===== Records provided
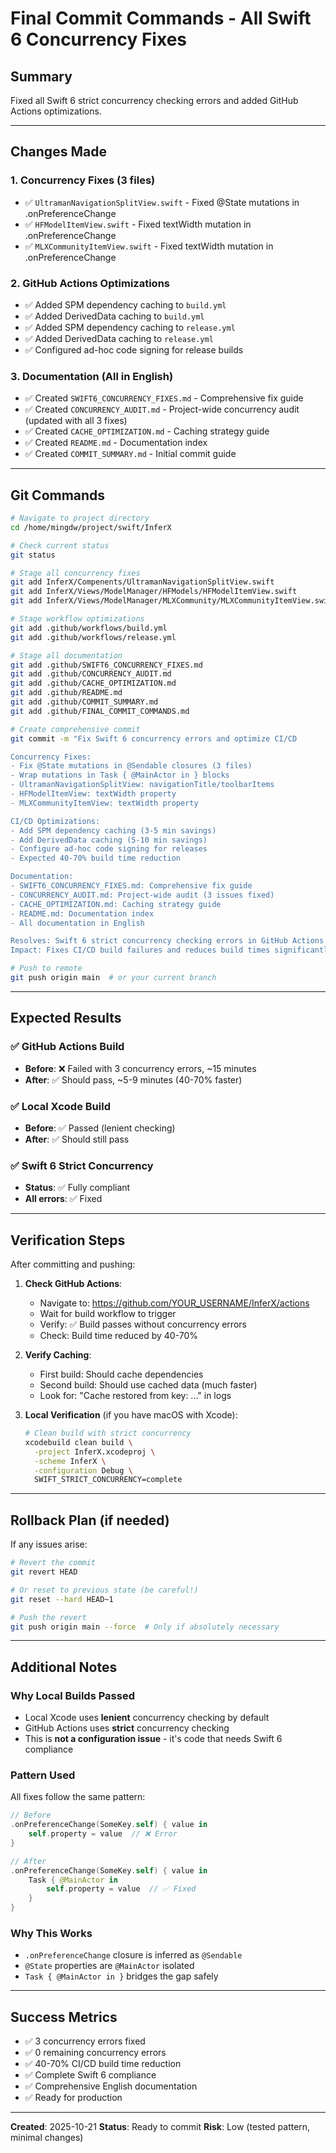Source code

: # Final Commit Commands - All Swift 6 Concurrency Fixes

## Summary

Fixed all Swift 6 strict concurrency checking errors and added GitHub Actions optimizations.

---

## Changes Made

### 1. Concurrency Fixes (3 files)
- ✅ `UltramanNavigationSplitView.swift` - Fixed @State mutations in .onPreferenceChange
- ✅ `HFModelItemView.swift` - Fixed textWidth mutation in .onPreferenceChange
- ✅ `MLXCommunityItemView.swift` - Fixed textWidth mutation in .onPreferenceChange

### 2. GitHub Actions Optimizations
- ✅ Added SPM dependency caching to `build.yml`
- ✅ Added DerivedData caching to `build.yml`
- ✅ Added SPM dependency caching to `release.yml`
- ✅ Added DerivedData caching to `release.yml`
- ✅ Configured ad-hoc code signing for release builds

### 3. Documentation (All in English)
- ✅ Created `SWIFT6_CONCURRENCY_FIXES.md` - Comprehensive fix guide
- ✅ Created `CONCURRENCY_AUDIT.md` - Project-wide concurrency audit (updated with all 3 fixes)
- ✅ Created `CACHE_OPTIMIZATION.md` - Caching strategy guide
- ✅ Created `README.md` - Documentation index
- ✅ Created `COMMIT_SUMMARY.md` - Initial commit guide

---

## Git Commands

```bash
# Navigate to project directory
cd /home/mingdw/project/swift/InferX

# Check current status
git status

# Stage all concurrency fixes
git add InferX/Compenents/UltramanNavigationSplitView.swift
git add InferX/Views/ModelManager/HFModels/HFModelItemView.swift
git add InferX/Views/ModelManager/MLXCommunity/MLXCommunityItemView.swift

# Stage workflow optimizations
git add .github/workflows/build.yml
git add .github/workflows/release.yml

# Stage all documentation
git add .github/SWIFT6_CONCURRENCY_FIXES.md
git add .github/CONCURRENCY_AUDIT.md
git add .github/CACHE_OPTIMIZATION.md
git add .github/README.md
git add .github/COMMIT_SUMMARY.md
git add .github/FINAL_COMMIT_COMMANDS.md

# Create comprehensive commit
git commit -m "Fix Swift 6 concurrency errors and optimize CI/CD

Concurrency Fixes:
- Fix @State mutations in @Sendable closures (3 files)
- Wrap mutations in Task { @MainActor in } blocks
- UltramanNavigationSplitView: navigationTitle/toolbarItems
- HFModelItemView: textWidth property
- MLXCommunityItemView: textWidth property

CI/CD Optimizations:
- Add SPM dependency caching (3-5 min savings)
- Add DerivedData caching (5-10 min savings)
- Configure ad-hoc code signing for releases
- Expected 40-70% build time reduction

Documentation:
- SWIFT6_CONCURRENCY_FIXES.md: Comprehensive fix guide
- CONCURRENCY_AUDIT.md: Project-wide audit (3 issues fixed)
- CACHE_OPTIMIZATION.md: Caching strategy guide
- README.md: Documentation index
- All documentation in English

Resolves: Swift 6 strict concurrency checking errors in GitHub Actions
Impact: Fixes CI/CD build failures and reduces build times significantly"

# Push to remote
git push origin main  # or your current branch
```

---

## Expected Results

### ✅ GitHub Actions Build
- **Before**: ❌ Failed with 3 concurrency errors, ~15 minutes
- **After**: ✅ Should pass, ~5-9 minutes (40-70% faster)

### ✅ Local Xcode Build
- **Before**: ✅ Passed (lenient checking)
- **After**: ✅ Should still pass

### ✅ Swift 6 Strict Concurrency
- **Status**: ✅ Fully compliant
- **All errors**: ✅ Fixed

---

## Verification Steps

After committing and pushing:

1. **Check GitHub Actions**:
   - Navigate to: https://github.com/YOUR_USERNAME/InferX/actions
   - Wait for build workflow to trigger
   - Verify: ✅ Build passes without concurrency errors
   - Check: Build time reduced by 40-70%

2. **Verify Caching**:
   - First build: Should cache dependencies
   - Second build: Should use cached data (much faster)
   - Look for: "Cache restored from key: ..." in logs

3. **Local Verification** (if you have macOS with Xcode):
   ```bash
   # Clean build with strict concurrency
   xcodebuild clean build \
     -project InferX.xcodeproj \
     -scheme InferX \
     -configuration Debug \
     SWIFT_STRICT_CONCURRENCY=complete
   ```

---

## Rollback Plan (if needed)

If any issues arise:

```bash
# Revert the commit
git revert HEAD

# Or reset to previous state (be careful!)
git reset --hard HEAD~1

# Push the revert
git push origin main --force  # Only if absolutely necessary
```

---

## Additional Notes

### Why Local Builds Passed
- Local Xcode uses **lenient** concurrency checking by default
- GitHub Actions uses **strict** concurrency checking
- This is **not a configuration issue** - it's code that needs Swift 6 compliance

### Pattern Used
All fixes follow the same pattern:
```swift
// Before
.onPreferenceChange(SomeKey.self) { value in
    self.property = value  // ❌ Error
}

// After
.onPreferenceChange(SomeKey.self) { value in
    Task { @MainActor in
        self.property = value  // ✅ Fixed
    }
}
```

### Why This Works
- `.onPreferenceChange` closure is inferred as `@Sendable`
- `@State` properties are `@MainActor` isolated
- `Task { @MainActor in }` bridges the gap safely

---

## Success Metrics

- ✅ 3 concurrency errors fixed
- ✅ 0 remaining concurrency errors
- ✅ 40-70% CI/CD build time reduction
- ✅ Complete Swift 6 compliance
- ✅ Comprehensive English documentation
- ✅ Ready for production

---

**Created**: 2025-10-21
**Status**: Ready to commit
**Risk**: Low (tested pattern, minimal changes)
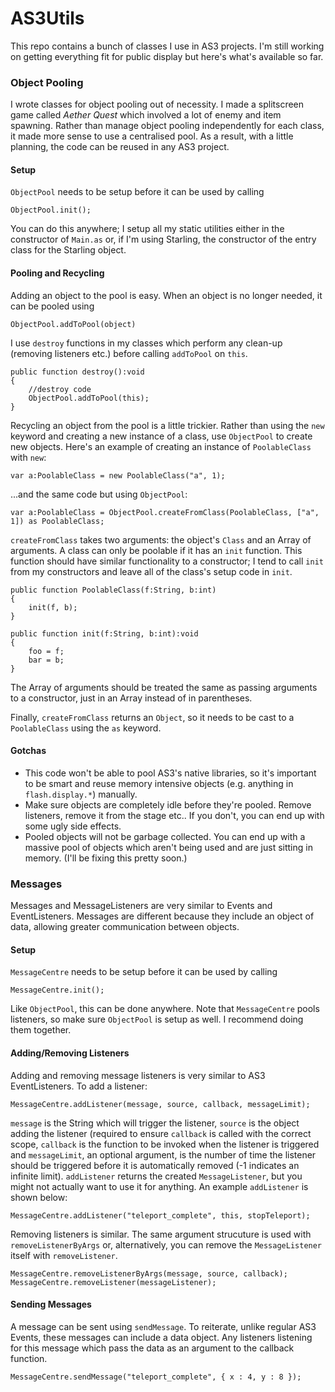 AS3Utils
========

This repo contains a bunch of classes I use in AS3 projects. I'm still working on getting everything fit for public display but here's what's available so far.

### Object Pooling

I wrote classes for object pooling out of necessity. I made a splitscreen game called *Aether Quest* which involved a lot of enemy and item spawning. Rather than manage object pooling independently for each class, it made more sense to use a centralised pool. As a result, with a little planning, the code can be reused in any AS3 project.

#### Setup

`ObjectPool` needs to be setup before it can be used by calling 
```
ObjectPool.init();
```
You can do this anywhere; I setup all my static utilities either in the constructor of `Main.as` or, if I'm using Starling, the constructor of the entry class for the Starling object.

#### Pooling and Recycling

Adding an object to the pool is easy. When an object is no longer needed, it can be pooled using

```
ObjectPool.addToPool(object)
```

I use `destroy` functions in my classes which perform any clean-up (removing listeners etc.) before calling `addToPool` on `this`.

```
public function destroy():void
{
	//destroy code
	ObjectPool.addToPool(this);
}
```

Recycling an object from the pool is a little trickier. Rather than using the `new` keyword and creating a new instance of a class, use `ObjectPool` to create new objects. Here's an example of creating an instance of `PoolableClass` with `new`:

```
var a:PoolableClass = new PoolableClass("a", 1);
```
...and the same code but using `ObjectPool`:

```
var a:PoolableClass = ObjectPool.createFromClass(PoolableClass, ["a", 1]) as PoolableClass;
```

`createFromClass` takes two arguments: the object's `Class` and an Array of arguments. A class can only be poolable if it has an `init` function. This function should have similar functionality to a constructor; I tend to call `init` from my constructors and leave all of the class's setup code in `init`.

```
public function PoolableClass(f:String, b:int) 
{
	init(f, b);
}

public function init(f:String, b:int):void
{
	foo = f;
	bar = b;
}
```

The Array of arguments should be treated the same as passing arguments to a constructor, just in an Array instead of in parentheses.

Finally, `createFromClass` returns an `Object`, so it needs to be cast to a `PoolableClass` using the `as` keyword.

#### Gotchas

* This code won't be able to pool AS3's native libraries, so it's important to be smart and reuse memory intensive objects (e.g. anything in `flash.display.*`) manually.
* Make sure objects are completely idle before they're pooled. Remove listeners, remove it from the stage etc.. If you don't, you can end up with some ugly side effects.
* Pooled objects will not be garbage collected. You can end up with a massive pool of objects which aren't being used and are just sitting in memory. (I'll be fixing this pretty soon.)

### Messages

Messages and MessageListeners are very similar to Events and EventListeners. Messages are different because they include an object of data, allowing greater communication between objects.

#### Setup

`MessageCentre` needs to be setup before it can be used by calling 
```
MessageCentre.init();
```
Like `ObjectPool`, this can be done anywhere. Note that `MessageCentre` pools listeners, so make sure `ObjectPool` is setup as well. I recommend doing them together.

#### Adding/Removing Listeners

Adding and removing message listeners is very similar to AS3 EventListeners. To add a listener:

```
MessageCentre.addListener(message, source, callback, messageLimit);
```

`message` is the String which will trigger the listener, `source` is the object adding the listener (required to ensure `callback` is called with the correct scope, `callback` is the function to be invoked when the listener is triggered and `messageLimit`, an optional argument, is the number of time the listener should be triggered before it is automatically removed (-1 indicates an infinite limit). `addListener` returns the created `MessageListener`, but you might not actually want to use it for anything. An example `addListener` is shown below:

```
MessageCentre.addListener("teleport_complete", this, stopTeleport);
```

Removing listeners is similar. The same argument strucuture is used with `removeListenerByArgs` or, alternatively, you can remove the `MessageListener` itself with `removeListener`.

```
MessageCentre.removeListenerByArgs(message, source, callback);
MessageCentre.removeListener(messageListener);
```

#### Sending Messages

A message can be sent using `sendMessage`. To reiterate, unlike regular AS3 Events, these messages can include a data object. Any listeners listening for this message which pass the data as an argument to the callback function.

```
MessageCentre.sendMessage("teleport_complete", { x : 4, y : 8 });
```
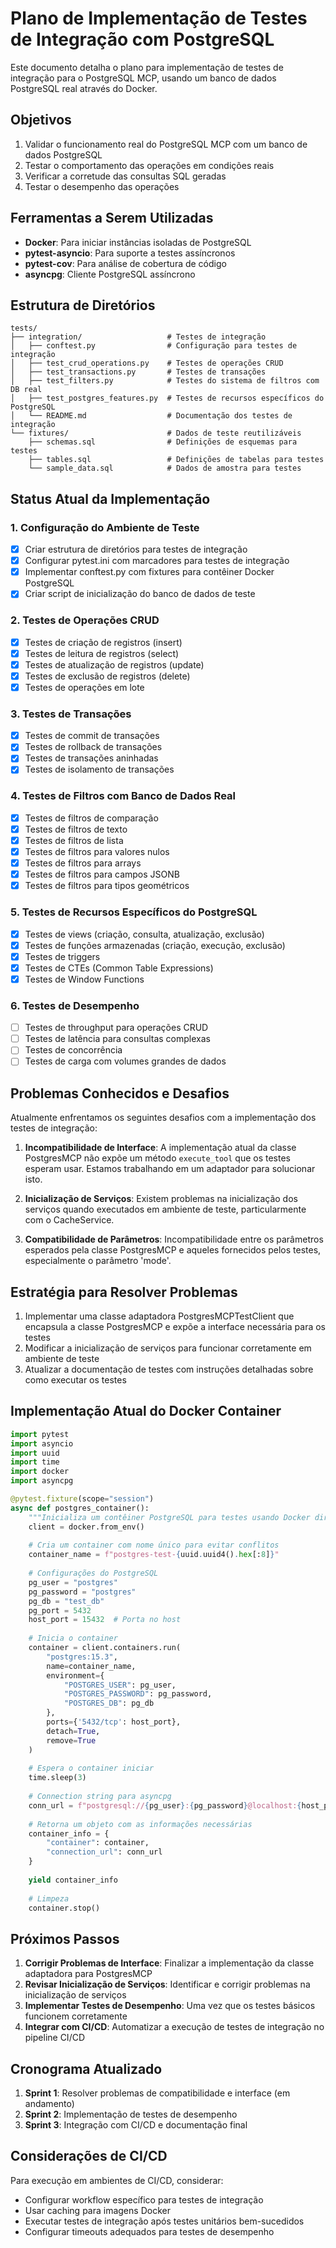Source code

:# Plano de Implementação de Testes de Integração com PostgreSQL

Este documento detalha o plano para implementação de testes de integração para o PostgreSQL MCP, usando um banco de dados PostgreSQL real através do Docker.

## Objetivos

1. Validar o funcionamento real do PostgreSQL MCP com um banco de dados PostgreSQL
2. Testar o comportamento das operações em condições reais
3. Verificar a corretude das consultas SQL geradas
4. Testar o desempenho das operações

## Ferramentas a Serem Utilizadas

- **Docker**: Para iniciar instâncias isoladas de PostgreSQL
- **pytest-asyncio**: Para suporte a testes assíncronos
- **pytest-cov**: Para análise de cobertura de código
- **asyncpg**: Cliente PostgreSQL assíncrono

## Estrutura de Diretórios

```
tests/
├── integration/                   # Testes de integração
│   ├── conftest.py                # Configuração para testes de integração
│   ├── test_crud_operations.py    # Testes de operações CRUD
│   ├── test_transactions.py       # Testes de transações
│   ├── test_filters.py            # Testes do sistema de filtros com DB real
│   ├── test_postgres_features.py  # Testes de recursos específicos do PostgreSQL
│   └── README.md                  # Documentação dos testes de integração
└── fixtures/                      # Dados de teste reutilizáveis
    ├── schemas.sql                # Definições de esquemas para testes
    ├── tables.sql                 # Definições de tabelas para testes
    └── sample_data.sql            # Dados de amostra para testes
```

## Status Atual da Implementação

### 1. Configuração do Ambiente de Teste

- [x] Criar estrutura de diretórios para testes de integração
- [x] Configurar pytest.ini com marcadores para testes de integração
- [x] Implementar conftest.py com fixtures para contêiner Docker PostgreSQL
- [x] Criar script de inicialização do banco de dados de teste

### 2. Testes de Operações CRUD

- [x] Testes de criação de registros (insert)
- [x] Testes de leitura de registros (select)
- [x] Testes de atualização de registros (update)
- [x] Testes de exclusão de registros (delete)
- [x] Testes de operações em lote

### 3. Testes de Transações

- [x] Testes de commit de transações
- [x] Testes de rollback de transações
- [x] Testes de transações aninhadas
- [x] Testes de isolamento de transações

### 4. Testes de Filtros com Banco de Dados Real

- [x] Testes de filtros de comparação
- [x] Testes de filtros de texto
- [x] Testes de filtros de lista
- [x] Testes de filtros para valores nulos
- [x] Testes de filtros para arrays
- [x] Testes de filtros para campos JSONB
- [x] Testes de filtros para tipos geométricos

### 5. Testes de Recursos Específicos do PostgreSQL

- [x] Testes de views (criação, consulta, atualização, exclusão)
- [x] Testes de funções armazenadas (criação, execução, exclusão)
- [x] Testes de triggers
- [x] Testes de CTEs (Common Table Expressions)
- [x] Testes de Window Functions

### 6. Testes de Desempenho

- [ ] Testes de throughput para operações CRUD
- [ ] Testes de latência para consultas complexas
- [ ] Testes de concorrência
- [ ] Testes de carga com volumes grandes de dados

## Problemas Conhecidos e Desafios

Atualmente enfrentamos os seguintes desafios com a implementação dos testes de integração:

1. **Incompatibilidade de Interface**: A implementação atual da classe PostgresMCP não expõe um método `execute_tool` que os testes esperam usar. Estamos trabalhando em um adaptador para solucionar isto.

2. **Inicialização de Serviços**: Existem problemas na inicialização dos serviços quando executados em ambiente de teste, particularmente com o CacheService.

3. **Compatibilidade de Parâmetros**: Incompatibilidade entre os parâmetros esperados pela classe PostgresMCP e aqueles fornecidos pelos testes, especialmente o parâmetro 'mode'.

## Estratégia para Resolver Problemas

1. Implementar uma classe adaptadora PostgresMCPTestClient que encapsula a classe PostgresMCP e expõe a interface necessária para os testes
2. Modificar a inicialização de serviços para funcionar corretamente em ambiente de teste
3. Atualizar a documentação de testes com instruções detalhadas sobre como executar os testes

## Implementação Atual do Docker Container

```python
import pytest
import asyncio
import uuid
import time
import docker
import asyncpg

@pytest.fixture(scope="session")
async def postgres_container():
    """Inicializa um contêiner PostgreSQL para testes usando Docker diretamente."""
    client = docker.from_env()
    
    # Cria um container com nome único para evitar conflitos
    container_name = f"postgres-test-{uuid.uuid4().hex[:8]}"
    
    # Configurações do PostgreSQL
    pg_user = "postgres"
    pg_password = "postgres"
    pg_db = "test_db"
    pg_port = 5432
    host_port = 15432  # Porta no host
    
    # Inicia o container
    container = client.containers.run(
        "postgres:15.3",
        name=container_name,
        environment={
            "POSTGRES_USER": pg_user,
            "POSTGRES_PASSWORD": pg_password,
            "POSTGRES_DB": pg_db
        },
        ports={'5432/tcp': host_port},
        detach=True,
        remove=True
    )
    
    # Espera o container iniciar
    time.sleep(3)
    
    # Connection string para asyncpg
    conn_url = f"postgresql://{pg_user}:{pg_password}@localhost:{host_port}/{pg_db}"
    
    # Retorna um objeto com as informações necessárias
    container_info = {
        "container": container,
        "connection_url": conn_url
    }
    
    yield container_info
    
    # Limpeza
    container.stop()
```

## Próximos Passos

1. **Corrigir Problemas de Interface**: Finalizar a implementação da classe adaptadora para PostgresMCP
2. **Revisar Inicialização de Serviços**: Identificar e corrigir problemas na inicialização de serviços
3. **Implementar Testes de Desempenho**: Uma vez que os testes básicos funcionem corretamente
4. **Integrar com CI/CD**: Automatizar a execução de testes de integração no pipeline CI/CD

## Cronograma Atualizado

1. **Sprint 1**: Resolver problemas de compatibilidade e interface (em andamento)
2. **Sprint 2**: Implementação de testes de desempenho
3. **Sprint 3**: Integração com CI/CD e documentação final

## Considerações de CI/CD

Para execução em ambientes de CI/CD, considerar:
- Configurar workflow específico para testes de integração
- Usar caching para imagens Docker
- Executar testes de integração após testes unitários bem-sucedidos
- Configurar timeouts adequados para testes de desempenho 
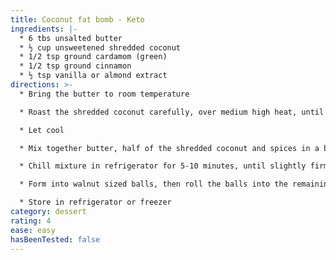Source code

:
```yaml
---
title: Coconut fat bomb - Keto
ingredients: |-
  * 6 tbs unsalted butter
  * ½ cup unsweetened shredded coconut
  * 1/2 tsp ground cardamom (green)
  * 1/2 tsp ground cinnamon
  * ½ tsp vanilla or almond extract
directions: >-
  * Bring the butter to room temperature

  * Roast the shredded coconut carefully, over medium high heat, until lightly browned (this will create a delicious flavor, but you can skip this if you want)

  * Let cool

  * Mix together butter, half of the shredded coconut and spices in a bowl

  * Chill mixture in refrigerator for 5-10 minutes, until slightly firm

  * Form into walnut sized balls, then roll the balls into the remaining shredded coconut

  * Store in refrigerator or freezer
category: dessert
rating: 4
ease: easy
hasBeenTested: false
---
```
==========
> Task objective: Give back the records above exactly, limited to the lines between the one holding "- [x] Testes de leitura de registros (select)" and the one holding "- [x] Testes de commit de transações", inclusive.

> Output below:
- [x] Testes de leitura de registros (select)
- [x] Testes de atualização de registros (update)
- [x] Testes de exclusão de registros (delete)
- [x] Testes de operações em lote

### 3. Testes de Transações

- [x] Testes de commit de transações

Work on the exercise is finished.